● What needs to be done
Set down exactly the lines of the listing below, please, beginning with the first and ending with the line that holds "## filetype from file(1)".
=== Section Start ===
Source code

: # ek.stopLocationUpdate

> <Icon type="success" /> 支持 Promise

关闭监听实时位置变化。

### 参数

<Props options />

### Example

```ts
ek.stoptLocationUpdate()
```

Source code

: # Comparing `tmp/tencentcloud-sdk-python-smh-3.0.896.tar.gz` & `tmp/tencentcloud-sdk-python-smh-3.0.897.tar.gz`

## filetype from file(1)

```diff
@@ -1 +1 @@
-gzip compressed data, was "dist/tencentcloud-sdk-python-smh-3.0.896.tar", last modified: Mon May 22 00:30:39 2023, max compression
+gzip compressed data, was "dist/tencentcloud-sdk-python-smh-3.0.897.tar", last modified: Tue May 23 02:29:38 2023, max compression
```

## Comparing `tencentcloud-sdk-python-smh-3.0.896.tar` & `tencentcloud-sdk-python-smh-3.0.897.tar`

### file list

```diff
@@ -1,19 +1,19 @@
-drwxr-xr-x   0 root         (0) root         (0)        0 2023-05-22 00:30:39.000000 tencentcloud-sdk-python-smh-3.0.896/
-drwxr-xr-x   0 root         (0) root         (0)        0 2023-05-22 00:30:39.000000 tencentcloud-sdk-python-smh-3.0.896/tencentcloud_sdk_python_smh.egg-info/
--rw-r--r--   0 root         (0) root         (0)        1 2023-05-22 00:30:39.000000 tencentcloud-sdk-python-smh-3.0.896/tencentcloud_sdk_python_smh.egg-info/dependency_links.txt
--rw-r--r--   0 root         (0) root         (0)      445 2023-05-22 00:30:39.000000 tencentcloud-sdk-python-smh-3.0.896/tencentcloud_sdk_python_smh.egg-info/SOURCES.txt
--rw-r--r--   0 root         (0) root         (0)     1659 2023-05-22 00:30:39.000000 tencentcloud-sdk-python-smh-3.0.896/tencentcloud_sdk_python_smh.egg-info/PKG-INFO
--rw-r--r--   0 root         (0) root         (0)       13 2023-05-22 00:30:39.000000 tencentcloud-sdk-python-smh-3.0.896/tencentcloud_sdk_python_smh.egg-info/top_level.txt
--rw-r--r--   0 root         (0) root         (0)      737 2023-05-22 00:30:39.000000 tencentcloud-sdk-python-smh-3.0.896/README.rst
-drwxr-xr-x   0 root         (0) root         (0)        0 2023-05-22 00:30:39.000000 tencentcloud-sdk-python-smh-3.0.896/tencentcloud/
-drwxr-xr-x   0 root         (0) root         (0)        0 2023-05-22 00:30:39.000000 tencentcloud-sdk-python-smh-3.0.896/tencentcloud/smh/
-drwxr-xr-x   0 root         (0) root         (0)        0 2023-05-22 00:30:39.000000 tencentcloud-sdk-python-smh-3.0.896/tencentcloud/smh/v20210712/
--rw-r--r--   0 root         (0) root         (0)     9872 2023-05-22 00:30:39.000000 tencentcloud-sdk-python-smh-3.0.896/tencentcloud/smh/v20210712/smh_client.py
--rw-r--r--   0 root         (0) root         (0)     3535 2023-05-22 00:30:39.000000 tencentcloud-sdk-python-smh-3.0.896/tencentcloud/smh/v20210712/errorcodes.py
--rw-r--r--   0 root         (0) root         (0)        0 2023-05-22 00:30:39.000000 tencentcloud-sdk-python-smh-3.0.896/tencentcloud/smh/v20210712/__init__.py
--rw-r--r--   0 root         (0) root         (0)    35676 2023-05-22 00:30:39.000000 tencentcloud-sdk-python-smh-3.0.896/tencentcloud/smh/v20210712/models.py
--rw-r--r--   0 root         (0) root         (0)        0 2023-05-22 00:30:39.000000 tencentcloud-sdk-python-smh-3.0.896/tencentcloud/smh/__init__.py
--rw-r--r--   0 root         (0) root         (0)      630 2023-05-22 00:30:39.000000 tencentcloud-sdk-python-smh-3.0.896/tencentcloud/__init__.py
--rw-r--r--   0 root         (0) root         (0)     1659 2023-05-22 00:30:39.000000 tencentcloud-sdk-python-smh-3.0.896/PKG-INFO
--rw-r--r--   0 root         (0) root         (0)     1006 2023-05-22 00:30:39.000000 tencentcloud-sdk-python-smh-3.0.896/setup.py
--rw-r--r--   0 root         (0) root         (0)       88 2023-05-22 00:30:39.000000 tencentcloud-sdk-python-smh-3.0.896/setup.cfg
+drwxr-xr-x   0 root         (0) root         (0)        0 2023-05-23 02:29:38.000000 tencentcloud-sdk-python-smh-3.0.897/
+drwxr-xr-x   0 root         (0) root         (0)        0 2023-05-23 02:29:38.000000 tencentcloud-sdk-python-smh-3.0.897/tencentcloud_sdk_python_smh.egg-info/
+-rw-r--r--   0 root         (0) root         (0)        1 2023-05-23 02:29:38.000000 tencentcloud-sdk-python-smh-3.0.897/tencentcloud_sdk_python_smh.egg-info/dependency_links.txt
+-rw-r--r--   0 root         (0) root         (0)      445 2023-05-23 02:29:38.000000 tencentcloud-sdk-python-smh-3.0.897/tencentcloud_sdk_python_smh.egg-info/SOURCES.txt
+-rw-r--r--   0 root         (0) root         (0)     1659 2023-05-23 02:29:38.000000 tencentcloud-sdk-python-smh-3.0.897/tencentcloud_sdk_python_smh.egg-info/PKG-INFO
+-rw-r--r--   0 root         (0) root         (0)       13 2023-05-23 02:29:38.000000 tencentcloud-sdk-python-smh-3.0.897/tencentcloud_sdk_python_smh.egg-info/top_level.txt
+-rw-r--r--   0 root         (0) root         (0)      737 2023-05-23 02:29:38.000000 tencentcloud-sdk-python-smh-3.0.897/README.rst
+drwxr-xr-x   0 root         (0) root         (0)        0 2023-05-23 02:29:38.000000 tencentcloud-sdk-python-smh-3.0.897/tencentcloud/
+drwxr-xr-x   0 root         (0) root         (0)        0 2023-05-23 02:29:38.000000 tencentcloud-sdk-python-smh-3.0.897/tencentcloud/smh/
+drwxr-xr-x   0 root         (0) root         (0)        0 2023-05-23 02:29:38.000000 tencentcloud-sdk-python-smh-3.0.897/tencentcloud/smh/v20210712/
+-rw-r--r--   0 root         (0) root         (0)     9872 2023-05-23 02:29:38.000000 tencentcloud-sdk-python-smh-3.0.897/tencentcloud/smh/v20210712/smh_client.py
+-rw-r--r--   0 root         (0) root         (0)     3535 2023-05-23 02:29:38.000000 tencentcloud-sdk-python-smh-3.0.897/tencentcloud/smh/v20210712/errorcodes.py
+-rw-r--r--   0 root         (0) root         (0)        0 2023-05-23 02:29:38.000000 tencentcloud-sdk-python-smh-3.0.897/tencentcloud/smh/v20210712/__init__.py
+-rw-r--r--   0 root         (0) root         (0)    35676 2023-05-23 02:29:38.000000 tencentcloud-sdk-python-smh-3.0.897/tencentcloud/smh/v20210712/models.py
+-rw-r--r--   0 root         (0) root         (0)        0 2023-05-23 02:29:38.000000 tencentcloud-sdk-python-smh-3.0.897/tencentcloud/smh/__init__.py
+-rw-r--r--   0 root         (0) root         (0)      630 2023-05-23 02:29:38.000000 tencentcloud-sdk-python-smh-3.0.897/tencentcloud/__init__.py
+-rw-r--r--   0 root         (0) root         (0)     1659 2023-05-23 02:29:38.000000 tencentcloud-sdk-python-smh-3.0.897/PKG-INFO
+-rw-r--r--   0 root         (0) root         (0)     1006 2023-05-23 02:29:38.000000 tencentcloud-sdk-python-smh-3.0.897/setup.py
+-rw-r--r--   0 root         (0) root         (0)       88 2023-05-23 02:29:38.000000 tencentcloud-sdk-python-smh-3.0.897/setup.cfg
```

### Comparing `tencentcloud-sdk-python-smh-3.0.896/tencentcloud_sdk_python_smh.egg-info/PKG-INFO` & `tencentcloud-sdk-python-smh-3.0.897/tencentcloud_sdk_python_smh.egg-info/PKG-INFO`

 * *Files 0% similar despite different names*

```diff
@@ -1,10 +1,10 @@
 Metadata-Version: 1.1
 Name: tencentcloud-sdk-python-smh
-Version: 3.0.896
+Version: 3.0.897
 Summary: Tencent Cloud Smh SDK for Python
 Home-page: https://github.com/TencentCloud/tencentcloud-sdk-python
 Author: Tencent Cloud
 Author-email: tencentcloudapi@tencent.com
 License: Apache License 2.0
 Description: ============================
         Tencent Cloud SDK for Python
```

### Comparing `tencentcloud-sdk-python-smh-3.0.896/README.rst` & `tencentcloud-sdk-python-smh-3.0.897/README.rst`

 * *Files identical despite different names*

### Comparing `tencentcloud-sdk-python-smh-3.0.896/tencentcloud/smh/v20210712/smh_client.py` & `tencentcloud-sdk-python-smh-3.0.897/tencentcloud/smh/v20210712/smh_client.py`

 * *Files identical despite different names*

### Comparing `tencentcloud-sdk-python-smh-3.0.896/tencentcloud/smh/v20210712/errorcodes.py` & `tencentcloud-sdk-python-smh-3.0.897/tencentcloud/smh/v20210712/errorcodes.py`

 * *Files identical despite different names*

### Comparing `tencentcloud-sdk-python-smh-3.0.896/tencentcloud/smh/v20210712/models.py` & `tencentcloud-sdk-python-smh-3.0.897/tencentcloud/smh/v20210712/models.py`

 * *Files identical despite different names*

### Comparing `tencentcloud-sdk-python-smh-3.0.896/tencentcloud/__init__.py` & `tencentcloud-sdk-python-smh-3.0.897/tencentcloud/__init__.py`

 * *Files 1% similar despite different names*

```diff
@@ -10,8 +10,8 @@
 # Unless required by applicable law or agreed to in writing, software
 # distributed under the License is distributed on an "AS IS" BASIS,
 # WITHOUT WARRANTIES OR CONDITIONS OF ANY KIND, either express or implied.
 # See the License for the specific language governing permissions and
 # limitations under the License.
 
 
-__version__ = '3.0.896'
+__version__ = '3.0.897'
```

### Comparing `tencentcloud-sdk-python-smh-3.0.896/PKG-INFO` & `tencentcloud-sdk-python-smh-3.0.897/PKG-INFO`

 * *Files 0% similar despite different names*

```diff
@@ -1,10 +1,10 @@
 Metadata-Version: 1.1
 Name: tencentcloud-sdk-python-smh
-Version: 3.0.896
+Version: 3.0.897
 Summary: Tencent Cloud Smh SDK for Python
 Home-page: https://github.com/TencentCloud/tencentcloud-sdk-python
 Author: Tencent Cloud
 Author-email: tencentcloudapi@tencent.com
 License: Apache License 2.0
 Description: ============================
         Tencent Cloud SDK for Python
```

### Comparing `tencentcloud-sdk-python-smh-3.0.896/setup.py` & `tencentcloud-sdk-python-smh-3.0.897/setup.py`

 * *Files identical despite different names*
=== Section End ===
● Solved exercise
Source code

: # ek.stopLocationUpdate

> <Icon type="success" /> 支持 Promise

关闭监听实时位置变化。

### 参数

<Props options />

### Example

```ts
ek.stoptLocationUpdate()
```

Source code

: # Comparing `tmp/tencentcloud-sdk-python-smh-3.0.896.tar.gz` & `tmp/tencentcloud-sdk-python-smh-3.0.897.tar.gz`

## filetype from file(1)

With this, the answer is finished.